The vote is six weeks from Tuesday and the former Massachusetts governor trails President Barack Obama both in national polls and, more importantly, in eight of the nine crucial swing states that will decide the election.
Efforts to claw back some ground on the incumbent since Obama received a significant boost from the Democratic Party Convention at the beginning of the month have fallen into disarray due to a series of campaign missteps.
After rushing to judgment over Obama’s response to the anti-Islamic film that spawned protests in the Muslim world, Romney was embarrassed by a secretly-recorded video in which he wrote off almost half the electorate as “victims” who were dependent on government handouts.
“The Romney campaign has to get turned around,” respected conservative columnist Peggy Noonan wrote on Friday. “This week I called it incompetent, but only because I was being polite.
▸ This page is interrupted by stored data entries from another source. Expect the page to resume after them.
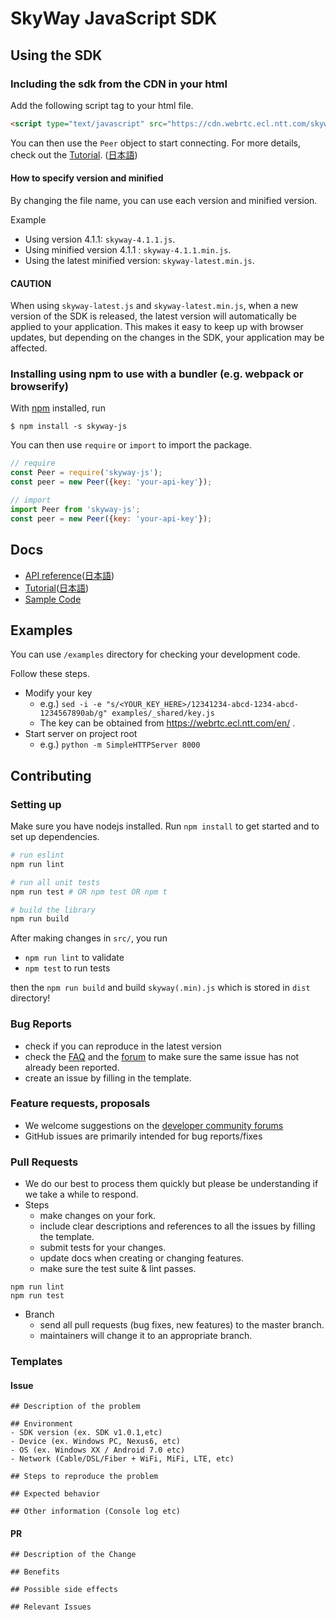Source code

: # SkyWay JavaScript SDK

## Using the SDK

### Including the sdk from the CDN in your html

Add the following script tag to your html file.

```html
<script type="text/javascript" src="https://cdn.webrtc.ecl.ntt.com/skyway-latest.js"></script>
```

You can then use the `Peer` object to start connecting.
For more details, check out the [Tutorial](https://webrtc.ecl.ntt.com/en/js-tutorial.html). ([日本語](https://webrtc.ecl.ntt.com/js-tutorial.html))

#### How to specify version and minified
By changing the file name, you can use each version and minified version.

Example
- Using version 4.1.1: `skyway-4.1.1.js`.
- Using minified version 4.1.1 : `skyway-4.1.1.min.js`.
- Using the latest minified version: `skyway-latest.min.js`.

#### CAUTION 
When using `skyway-latest.js` and `skyway-latest.min.js`, when a new version of the SDK is released, the latest version will automatically be applied to your application. This makes it easy to keep up with browser updates, but depending on the changes in the SDK, your application may be affected.


### Installing using npm to use with a bundler (e.g. webpack or browserify)

With [npm](https://npmjs.org/) installed, run

    $ npm install -s skyway-js

You can then use `require` or `import` to import the package.

```js
// require
const Peer = require('skyway-js');
const peer = new Peer({key: 'your-api-key'});

// import
import Peer from 'skyway-js';
const peer = new Peer({key: 'your-api-key'});
```

## Docs

- [API reference](https://webrtc.ecl.ntt.com/en/js-reference/)([日本語](https://webrtc.ecl.ntt.com/js-reference/))
- [Tutorial](https://webrtc.ecl.ntt.com/en/js-tutorial.html)([日本語](https://webrtc.ecl.ntt.com/js-tutorial.html))
- [Sample Code](https://github.com/skyway/skyway-js-sdk/tree/master/examples/)

## Examples

You can use `/examples` directory for checking your development code.

Follow these steps.

- Modify your key
  - e.g.) `sed -i -e "s/<YOUR_KEY_HERE>/12341234-abcd-1234-abcd-1234567890ab/g" examples/_shared/key.js`
  - The key can be obtained from https://webrtc.ecl.ntt.com/en/ .
- Start server on project root
  - e.g.) `python -m SimpleHTTPServer 8000`

## Contributing

### Setting up

Make sure you have nodejs installed. Run `npm install` to get started and to set up dependencies.

```sh
# run eslint
npm run lint

# run all unit tests
npm run test # OR npm test OR npm t

# build the library
npm run build
```

After making changes in `src/`, you run

- `npm run lint` to validate
- `npm test` to run tests

then the `npm run build` and build `skyway(.min).js` which is stored in `dist` directory!

### Bug Reports
* check if you can reproduce in the latest version
* check the [FAQ](https://support.skyway.io/hc/en-us/categories/204565748-FAQ) and the [forum](https://support.skyway.io/hc/en-us/community/topics) to make sure the same issue has not already been reported.
* create an issue by filling in the template.

### Feature requests, proposals
* We welcome suggestions on the [developer community forums](https://support.skyway.io/hc/en-us/community/topics)
* GitHub issues are primarily intended for bug reports/fixes

### Pull Requests
* We do our best to process them quickly but please be understanding if we take a while to respond.
* Steps
    * make changes on your fork.
    * include clear descriptions and references to all the issues by filling the template.
    * submit tests for your changes.
    * update docs when creating or changing features.
    * make sure the test suite & lint passes.

```
npm run lint
npm run test
```

* Branch
    * send all pull requests (bug fixes, new features) to the master branch.
    * maintainers will change it to an appropriate branch.

### Templates
#### Issue
```
## Description of the problem

## Environment
- SDK version (ex. SDK v1.0.1,etc)
- Device (ex. Windows PC, Nexus6, etc)
- OS (ex. Windows XX / Android 7.0 etc)
- Network (Cable/DSL/Fiber + WiFi, MiFi, LTE, etc)

## Steps to reproduce the problem

## Expected behavior

## Other information (Console log etc)

```
#### PR
```
## Description of the Change

## Benefits

## Possible side effects

## Relevant Issues

```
I really meant ‘rolling calamity.’”
A Romney reset effort begins in earnest with a campaign event on Sunday evening in Colorado before he flies east to the key states of Ohio and Virginia and drops in on New York to speak at the Clinton Global Initiative.
He will seek to get the message back to the economy — the president is vulnerable due to stubbornly high US unemployment — and portray himself as the more prudent fiscal manager who can lead America to a brighter future.
Running mate Paul Ryan kicks off a “Romney Plan For A Stronger Middle Class” tour on Monday across Rust-belt Ohio, where an average of the latest polling shows Obama ahead by more than four percentage points.
Under the US system, each state is awarded a certain number of electoral college votes and on election night a candidate needs to reach the magic 270 figure to emerge victorious.